A broad group of Western government agencies, including the U.S., Britain, Ukraine, Australia, Canada and five European countries, revealed Thursday that a hacker group known as Cadet Blizzard, Bleeding Bear or Grayscale is actually part of the GRU’s Unit 29155, a division of the intelligence agency known for daring acts such as physical sabotage and politically motivated murders. The unit has previously been linked to an attempted poisoning of GRU defector Sergei Skripal with the Novichok nerve agent in Britain that left two bystanders dead, another assassination plot in Bulgaria, an arms depot explosion in the Czech Republic and an attempted coup in Montenegro.
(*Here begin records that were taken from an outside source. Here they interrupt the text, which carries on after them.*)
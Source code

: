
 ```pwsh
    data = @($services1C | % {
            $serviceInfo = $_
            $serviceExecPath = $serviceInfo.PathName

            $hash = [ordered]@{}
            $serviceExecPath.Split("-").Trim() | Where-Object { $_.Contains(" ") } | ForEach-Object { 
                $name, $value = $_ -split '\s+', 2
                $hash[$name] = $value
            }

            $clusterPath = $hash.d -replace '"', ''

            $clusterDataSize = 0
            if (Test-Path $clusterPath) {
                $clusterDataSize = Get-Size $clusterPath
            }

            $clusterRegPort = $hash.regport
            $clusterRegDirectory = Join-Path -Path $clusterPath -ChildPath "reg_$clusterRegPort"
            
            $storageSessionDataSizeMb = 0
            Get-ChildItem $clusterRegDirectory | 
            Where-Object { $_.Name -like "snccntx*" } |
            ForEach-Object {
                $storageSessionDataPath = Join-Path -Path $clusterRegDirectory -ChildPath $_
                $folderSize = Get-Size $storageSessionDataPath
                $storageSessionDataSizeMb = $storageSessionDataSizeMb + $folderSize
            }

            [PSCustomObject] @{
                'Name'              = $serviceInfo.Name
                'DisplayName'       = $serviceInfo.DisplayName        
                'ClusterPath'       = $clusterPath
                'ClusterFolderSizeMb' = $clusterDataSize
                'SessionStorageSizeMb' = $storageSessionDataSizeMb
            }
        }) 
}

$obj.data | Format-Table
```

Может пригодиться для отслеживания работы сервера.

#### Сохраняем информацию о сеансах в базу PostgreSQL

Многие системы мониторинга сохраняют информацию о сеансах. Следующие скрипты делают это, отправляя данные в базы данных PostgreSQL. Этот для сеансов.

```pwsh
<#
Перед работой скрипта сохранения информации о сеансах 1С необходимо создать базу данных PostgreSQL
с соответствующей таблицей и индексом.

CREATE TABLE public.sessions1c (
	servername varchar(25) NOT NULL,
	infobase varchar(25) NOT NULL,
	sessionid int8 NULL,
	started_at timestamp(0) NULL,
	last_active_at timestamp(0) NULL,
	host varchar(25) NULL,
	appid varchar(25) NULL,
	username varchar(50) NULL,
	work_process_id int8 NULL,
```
Currently, this notorious division of the GRU appears to have developed its own active cyberwarfare operator teams distinct from those within other GRU units, such as Unit 26165, popularly known as Fancy Bear or APT28, and Unit 74455, a cyberattack-focused team known as Sandworm. Since 2022, more recently recruited hackers from GRU Unit 29155 have led cyber operations, including the data-destructive wiper malware known as Whispergate, which attacked at least 24 Ukrainian organizations on the eve of the Russian invasion in February 2022, and the defacement of Ukrainian government websites and the theft and leaking of information by a fake “hacktivist” persona called Free Civilians.
According to one of several Western intelligence officials WIRED spoke to on condition of anonymity, Cadet Blizzard’s identification as part of GRU Unit 29155 shows how the agency is further blurring the line between physical and cyber tactics in its approach to hybrid warfare. The officials spoke to them on condition of anonymity because they were not authorized to be named. “Special forces don’t typically develop cyber units that mirror their own physical operations,” one official said. “This is a very physical unit, and it’s tasked with the more brutal activities that the GRU is involved in. It’s very surprising that this unit, which is very hands-on, is now doing cyber stuff from behind a keyboard.”
In addition to the joint statement disclosing Cadet Blizzard’s ties to GRU Unit 29155, the US Cybersecurity and Infrastructure Security Agency released an advisory detailing the group’s hacking techniques and how to spot and mitigate them. The US Department of Justice named and indicted five members of the group, all in absentia, as well as a sixth who had been indicted over the summer without publicly mentioning Unit 29155.
“The GRU’s Whispergate operation, targeting Ukraine’s critical infrastructure and government systems with no military value, represents an abhorrent example of Russia’s disregard for innocent civilians while pursuing its unjust aggression,” Deputy Attorney General Matthew G. Olsen said in a statement. “Today’s indictment underscores the Department of Justice’s commitment to stopping this type of malicious cyber activity and holding accountable those who indiscriminately and destructively target the United States and its allies.”